One merit of the study by Donkó et al is to provide a clinical picture of the evolution of patients with RAC2 pathogenic variants. With no surprises, all but 1 patient with the SCID phenotype underwent allogeneic hematopoietic stem cell transplantation (HSCT). Recognition of RAC2 dysfunction as a cause of SCID is long overdue, and its inclusion among the classic cause of SCID by the International Union of Immunological Societies dates only from 2019,⁶ almost 20 years after the first description! Of note, patients with the CID phenotype can have various disease courses, with the main clinical manifestations being recurrent airway infections leading to frequent bronchiectasis (34.9% of the cohort), recurrent viral infection (55.8%) with herpes simplex virus and human papillomavirus, and neoplasia (anogenital neoplasia, cutaneous squamous cell carcinoma, and B-cell lymphoma). The severity of the phenotype is attested by the notable mortality (6 patients among 43) and the need for allogeneic HSCT (9 patients). Regardless of presentation, T lymphopenia is the most consistent biological finding, and interestingly, some patients have been identified by newborn screening for T-cell receptor excision circles, offering a chance for early diagnosis and therapeutic intervention.

The study by Donkó et al shows that most identified mutations affect 3 domains: the guanine nucleotide-binding P loop and switch I and switch II. These switch regions play a critical role in RAC2 function through their binding to guanine nucleotide exchange factors, which drive GDP-to-GTP exchange, GTPase-activating proteins, which accelerate GTP hydrolysis, and downstream effectors.

Using heterologous expression and functional assays, Donkó et al highlight the diversity of the functional consequences of RAC2-reported pathogenic variants. First, different gene variants affect the stability of the RAC2 protein diversly: although the variants harboring constitutively active mutations (Q61 and G12R) display increased stability, most mutant RAC2 proteins exhibit decreased stability. Second, depending on the location of the mutations, different downstream effects are observed. Pathogenic variants in the switch I region (which binds p67phox to activate phagocyte NADPH oxidase) inhibit phorbol-12-myristate-13-acetate (PMA)-induced superoxide production. On the clinical level, this is consistent with the report that patients with a mutation near the switch I region (C18W, I21S, and G30R) display bacterial infections usually occurring in patients with chronic granulomatous disease. Switch I region mutations also variably increase RAC2 binding to its downstream effector P21 (RAC1) activated kinase 1 (PAK1), which regulates cytoskeleton remodeling and AKT phosphorylation. Conversely, the switch II region variant increases superoxide production under basal and PMA-induced conditions, enhances RAC2 binding to PAK1, and enhances phosphorylation of AKT. On the cellular level, switch II region mutations are associated with an increased macropinosome formation and membrane ruffling.

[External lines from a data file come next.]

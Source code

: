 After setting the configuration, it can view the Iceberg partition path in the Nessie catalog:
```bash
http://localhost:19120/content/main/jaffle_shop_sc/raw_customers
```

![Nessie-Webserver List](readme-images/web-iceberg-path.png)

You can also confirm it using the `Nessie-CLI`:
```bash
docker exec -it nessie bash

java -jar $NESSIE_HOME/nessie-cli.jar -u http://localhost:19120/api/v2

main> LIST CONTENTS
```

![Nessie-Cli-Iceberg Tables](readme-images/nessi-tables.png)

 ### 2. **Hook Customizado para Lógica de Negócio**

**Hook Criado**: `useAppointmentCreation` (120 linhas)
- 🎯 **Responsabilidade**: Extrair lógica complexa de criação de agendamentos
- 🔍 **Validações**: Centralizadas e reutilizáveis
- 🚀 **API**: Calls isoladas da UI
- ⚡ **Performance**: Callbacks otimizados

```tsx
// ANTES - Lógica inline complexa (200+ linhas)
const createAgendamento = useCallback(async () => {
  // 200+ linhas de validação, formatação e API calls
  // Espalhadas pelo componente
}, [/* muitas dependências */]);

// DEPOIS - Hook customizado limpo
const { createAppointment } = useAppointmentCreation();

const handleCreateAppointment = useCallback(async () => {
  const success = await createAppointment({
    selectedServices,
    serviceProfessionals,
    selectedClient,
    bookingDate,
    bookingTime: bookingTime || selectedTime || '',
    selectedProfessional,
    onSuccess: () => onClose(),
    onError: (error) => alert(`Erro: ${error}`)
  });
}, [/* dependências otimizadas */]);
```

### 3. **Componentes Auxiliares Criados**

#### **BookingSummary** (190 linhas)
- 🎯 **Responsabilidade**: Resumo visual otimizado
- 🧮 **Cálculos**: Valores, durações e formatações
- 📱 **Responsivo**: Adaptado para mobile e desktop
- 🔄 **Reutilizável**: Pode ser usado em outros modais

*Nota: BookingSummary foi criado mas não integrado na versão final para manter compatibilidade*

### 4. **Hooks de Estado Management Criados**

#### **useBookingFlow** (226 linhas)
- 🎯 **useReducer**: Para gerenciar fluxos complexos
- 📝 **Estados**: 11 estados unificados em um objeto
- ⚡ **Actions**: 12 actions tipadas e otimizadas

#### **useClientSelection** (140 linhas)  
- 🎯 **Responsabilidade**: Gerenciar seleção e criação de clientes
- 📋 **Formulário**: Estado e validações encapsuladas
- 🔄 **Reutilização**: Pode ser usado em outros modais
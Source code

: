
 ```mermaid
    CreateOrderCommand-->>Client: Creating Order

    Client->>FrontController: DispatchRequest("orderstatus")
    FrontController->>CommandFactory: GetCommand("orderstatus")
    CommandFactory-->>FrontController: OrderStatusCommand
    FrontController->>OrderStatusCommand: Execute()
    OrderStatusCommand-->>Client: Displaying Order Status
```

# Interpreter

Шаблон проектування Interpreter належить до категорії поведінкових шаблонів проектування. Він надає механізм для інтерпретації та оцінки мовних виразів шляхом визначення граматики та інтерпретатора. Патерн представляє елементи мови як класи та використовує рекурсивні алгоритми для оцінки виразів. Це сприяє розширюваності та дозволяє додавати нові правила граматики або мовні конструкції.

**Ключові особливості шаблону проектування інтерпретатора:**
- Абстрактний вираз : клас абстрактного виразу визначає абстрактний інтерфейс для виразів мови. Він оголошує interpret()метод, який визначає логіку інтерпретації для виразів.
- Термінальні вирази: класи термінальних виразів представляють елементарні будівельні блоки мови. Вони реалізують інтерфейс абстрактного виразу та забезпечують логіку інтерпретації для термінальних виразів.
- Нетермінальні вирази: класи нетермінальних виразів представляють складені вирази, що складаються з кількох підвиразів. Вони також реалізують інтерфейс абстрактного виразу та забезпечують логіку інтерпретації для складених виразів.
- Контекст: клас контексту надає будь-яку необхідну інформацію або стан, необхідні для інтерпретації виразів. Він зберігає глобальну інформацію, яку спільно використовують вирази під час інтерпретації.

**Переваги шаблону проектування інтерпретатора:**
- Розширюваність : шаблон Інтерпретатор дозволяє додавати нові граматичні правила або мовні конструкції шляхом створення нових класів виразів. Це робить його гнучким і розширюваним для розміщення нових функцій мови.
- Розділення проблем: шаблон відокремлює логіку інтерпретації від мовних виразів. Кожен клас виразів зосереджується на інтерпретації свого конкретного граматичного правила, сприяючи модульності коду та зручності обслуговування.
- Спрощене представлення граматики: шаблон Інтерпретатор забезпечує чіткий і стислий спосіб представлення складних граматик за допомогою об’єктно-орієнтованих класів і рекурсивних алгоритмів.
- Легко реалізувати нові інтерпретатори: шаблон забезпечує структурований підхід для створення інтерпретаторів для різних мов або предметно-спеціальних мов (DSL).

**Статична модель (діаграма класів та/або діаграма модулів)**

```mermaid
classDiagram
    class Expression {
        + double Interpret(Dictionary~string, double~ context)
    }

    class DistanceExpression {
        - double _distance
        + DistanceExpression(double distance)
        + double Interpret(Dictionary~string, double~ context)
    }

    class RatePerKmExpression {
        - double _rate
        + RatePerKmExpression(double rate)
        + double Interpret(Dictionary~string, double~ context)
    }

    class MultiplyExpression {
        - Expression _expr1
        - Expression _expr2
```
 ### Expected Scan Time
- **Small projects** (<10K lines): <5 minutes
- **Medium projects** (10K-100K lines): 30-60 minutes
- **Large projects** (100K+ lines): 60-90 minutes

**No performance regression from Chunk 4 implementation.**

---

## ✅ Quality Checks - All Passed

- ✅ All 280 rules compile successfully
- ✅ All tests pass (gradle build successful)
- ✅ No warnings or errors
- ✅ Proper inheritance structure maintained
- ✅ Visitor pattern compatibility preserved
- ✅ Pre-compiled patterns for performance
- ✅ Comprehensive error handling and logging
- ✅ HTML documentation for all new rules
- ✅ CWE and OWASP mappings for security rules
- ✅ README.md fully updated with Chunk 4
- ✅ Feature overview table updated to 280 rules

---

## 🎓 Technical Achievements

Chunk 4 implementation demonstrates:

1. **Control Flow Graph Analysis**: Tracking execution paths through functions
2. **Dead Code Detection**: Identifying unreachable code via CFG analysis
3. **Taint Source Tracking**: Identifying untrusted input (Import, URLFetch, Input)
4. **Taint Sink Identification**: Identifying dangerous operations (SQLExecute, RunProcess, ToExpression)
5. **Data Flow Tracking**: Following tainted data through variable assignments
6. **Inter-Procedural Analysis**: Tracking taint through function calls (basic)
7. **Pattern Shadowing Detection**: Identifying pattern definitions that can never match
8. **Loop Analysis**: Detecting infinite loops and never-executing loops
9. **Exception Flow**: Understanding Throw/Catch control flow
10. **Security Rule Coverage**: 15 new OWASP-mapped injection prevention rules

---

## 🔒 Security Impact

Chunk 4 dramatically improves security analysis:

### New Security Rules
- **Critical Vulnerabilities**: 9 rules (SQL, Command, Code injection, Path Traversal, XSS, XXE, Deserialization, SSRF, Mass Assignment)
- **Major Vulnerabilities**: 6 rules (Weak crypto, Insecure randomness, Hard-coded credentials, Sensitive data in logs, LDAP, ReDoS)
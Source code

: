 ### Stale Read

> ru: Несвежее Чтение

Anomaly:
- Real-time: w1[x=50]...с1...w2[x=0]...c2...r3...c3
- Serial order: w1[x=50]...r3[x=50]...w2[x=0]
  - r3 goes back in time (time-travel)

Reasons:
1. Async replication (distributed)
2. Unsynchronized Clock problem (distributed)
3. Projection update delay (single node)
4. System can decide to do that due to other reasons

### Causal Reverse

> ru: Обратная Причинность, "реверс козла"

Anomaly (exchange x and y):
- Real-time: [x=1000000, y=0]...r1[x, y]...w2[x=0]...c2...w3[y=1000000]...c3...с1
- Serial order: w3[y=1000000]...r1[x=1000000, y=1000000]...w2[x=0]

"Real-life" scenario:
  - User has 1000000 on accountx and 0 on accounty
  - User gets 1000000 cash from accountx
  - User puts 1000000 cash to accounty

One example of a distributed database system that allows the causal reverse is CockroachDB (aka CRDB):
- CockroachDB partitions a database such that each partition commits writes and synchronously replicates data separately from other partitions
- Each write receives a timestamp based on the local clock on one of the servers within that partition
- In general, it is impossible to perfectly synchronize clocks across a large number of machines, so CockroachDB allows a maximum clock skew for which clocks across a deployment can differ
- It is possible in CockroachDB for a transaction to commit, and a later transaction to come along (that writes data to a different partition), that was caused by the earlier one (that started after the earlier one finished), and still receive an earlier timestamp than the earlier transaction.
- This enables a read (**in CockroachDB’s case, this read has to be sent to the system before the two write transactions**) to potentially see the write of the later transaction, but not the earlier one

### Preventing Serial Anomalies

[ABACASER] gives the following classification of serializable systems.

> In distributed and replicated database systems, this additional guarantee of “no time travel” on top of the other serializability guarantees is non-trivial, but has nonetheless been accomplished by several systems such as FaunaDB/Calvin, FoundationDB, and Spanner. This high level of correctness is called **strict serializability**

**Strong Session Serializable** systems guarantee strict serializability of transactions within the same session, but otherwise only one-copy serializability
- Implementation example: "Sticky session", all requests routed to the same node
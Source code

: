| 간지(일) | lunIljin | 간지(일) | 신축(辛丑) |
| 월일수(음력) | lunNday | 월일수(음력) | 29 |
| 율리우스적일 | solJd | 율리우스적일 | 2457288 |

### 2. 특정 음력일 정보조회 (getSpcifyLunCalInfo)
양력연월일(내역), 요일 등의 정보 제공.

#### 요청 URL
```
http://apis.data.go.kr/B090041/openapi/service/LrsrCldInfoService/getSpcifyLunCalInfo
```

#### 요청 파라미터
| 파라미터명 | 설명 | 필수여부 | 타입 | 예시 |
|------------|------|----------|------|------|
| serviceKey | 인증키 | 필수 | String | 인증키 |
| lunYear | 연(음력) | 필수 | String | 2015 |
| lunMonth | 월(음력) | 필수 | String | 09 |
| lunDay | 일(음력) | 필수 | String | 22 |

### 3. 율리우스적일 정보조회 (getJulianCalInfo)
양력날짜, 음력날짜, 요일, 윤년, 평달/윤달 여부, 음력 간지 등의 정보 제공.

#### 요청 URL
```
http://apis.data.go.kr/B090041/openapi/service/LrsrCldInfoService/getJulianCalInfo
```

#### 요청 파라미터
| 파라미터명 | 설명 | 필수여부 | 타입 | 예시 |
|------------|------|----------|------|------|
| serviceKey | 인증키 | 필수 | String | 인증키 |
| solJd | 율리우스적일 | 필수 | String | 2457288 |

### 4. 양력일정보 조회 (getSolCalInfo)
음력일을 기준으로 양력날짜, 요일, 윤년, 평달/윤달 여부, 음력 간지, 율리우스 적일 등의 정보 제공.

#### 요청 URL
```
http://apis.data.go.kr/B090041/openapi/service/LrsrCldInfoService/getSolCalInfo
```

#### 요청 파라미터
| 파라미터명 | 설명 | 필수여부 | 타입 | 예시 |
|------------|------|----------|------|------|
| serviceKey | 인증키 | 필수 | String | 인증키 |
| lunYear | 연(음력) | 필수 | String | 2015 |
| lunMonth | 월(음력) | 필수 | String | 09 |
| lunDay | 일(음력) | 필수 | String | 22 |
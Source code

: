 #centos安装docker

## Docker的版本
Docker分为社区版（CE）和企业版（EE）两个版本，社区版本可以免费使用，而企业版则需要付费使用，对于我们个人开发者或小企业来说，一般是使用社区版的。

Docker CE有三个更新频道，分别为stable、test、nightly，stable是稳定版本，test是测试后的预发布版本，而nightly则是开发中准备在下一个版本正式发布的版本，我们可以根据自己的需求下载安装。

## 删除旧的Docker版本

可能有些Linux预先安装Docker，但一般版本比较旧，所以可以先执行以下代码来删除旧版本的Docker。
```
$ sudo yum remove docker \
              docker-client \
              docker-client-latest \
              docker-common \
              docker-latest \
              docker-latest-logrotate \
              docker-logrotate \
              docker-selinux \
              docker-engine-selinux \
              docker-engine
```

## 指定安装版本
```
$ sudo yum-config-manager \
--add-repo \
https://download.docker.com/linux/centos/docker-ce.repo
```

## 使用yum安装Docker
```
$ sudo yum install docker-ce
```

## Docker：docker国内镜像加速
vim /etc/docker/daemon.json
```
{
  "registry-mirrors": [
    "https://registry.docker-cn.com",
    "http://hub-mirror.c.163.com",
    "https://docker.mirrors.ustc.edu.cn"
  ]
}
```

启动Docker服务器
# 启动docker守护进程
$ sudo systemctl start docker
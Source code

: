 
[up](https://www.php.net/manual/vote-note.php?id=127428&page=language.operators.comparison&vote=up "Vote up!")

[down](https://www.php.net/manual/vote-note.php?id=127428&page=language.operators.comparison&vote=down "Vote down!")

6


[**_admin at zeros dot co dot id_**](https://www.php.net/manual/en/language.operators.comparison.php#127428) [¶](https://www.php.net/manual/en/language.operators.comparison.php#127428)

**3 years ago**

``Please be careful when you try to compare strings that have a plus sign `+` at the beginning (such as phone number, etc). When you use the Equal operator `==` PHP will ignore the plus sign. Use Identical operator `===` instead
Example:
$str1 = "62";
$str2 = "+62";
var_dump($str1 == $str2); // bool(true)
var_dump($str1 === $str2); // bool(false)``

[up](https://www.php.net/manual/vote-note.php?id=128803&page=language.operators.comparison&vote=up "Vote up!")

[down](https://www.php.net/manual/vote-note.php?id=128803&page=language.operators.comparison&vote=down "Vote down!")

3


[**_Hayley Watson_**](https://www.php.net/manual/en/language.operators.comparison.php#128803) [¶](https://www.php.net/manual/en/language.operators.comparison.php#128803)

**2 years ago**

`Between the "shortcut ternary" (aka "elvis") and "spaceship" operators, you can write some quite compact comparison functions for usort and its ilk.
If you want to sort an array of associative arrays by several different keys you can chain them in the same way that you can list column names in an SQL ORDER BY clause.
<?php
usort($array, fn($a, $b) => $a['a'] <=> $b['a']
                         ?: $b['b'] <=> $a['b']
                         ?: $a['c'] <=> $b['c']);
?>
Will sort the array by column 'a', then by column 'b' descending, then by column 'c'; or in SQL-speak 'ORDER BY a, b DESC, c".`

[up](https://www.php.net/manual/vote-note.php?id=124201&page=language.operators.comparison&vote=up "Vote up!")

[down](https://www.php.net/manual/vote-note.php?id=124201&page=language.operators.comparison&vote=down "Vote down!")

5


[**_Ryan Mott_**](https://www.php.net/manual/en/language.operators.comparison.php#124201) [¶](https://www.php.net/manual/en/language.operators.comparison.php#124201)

The greater accessibility of genetic investigation for patients with immunologic disease has considerably accelerated the discovery of new inborn errors of immunity (IEIs) since 2009, with 30 to 40 new immunologic genetic diseases reported each year. Although novelty is exciting, studies such as the one from Donkó et al, which offer a state-of-the-art clinical and biological assessment of a disease described >20 years ago, remain crucial. They give a much-needed view of natural history and biological intricacies necessary for adequate decision-making regarding patient management. Paul Valéry once said, “Everything that’s simple is wrong, but everything that isn’t is unusable.” We always tend to oversimplify things to ease our comprehension. The study by Donkó et al managed the touchy in between, delivering comprehensive and efficient insights into the pathophysiology of a complex IEI in an elegant manner.

Conflict-of-interest disclosure: F.T. declares no competing financial interests.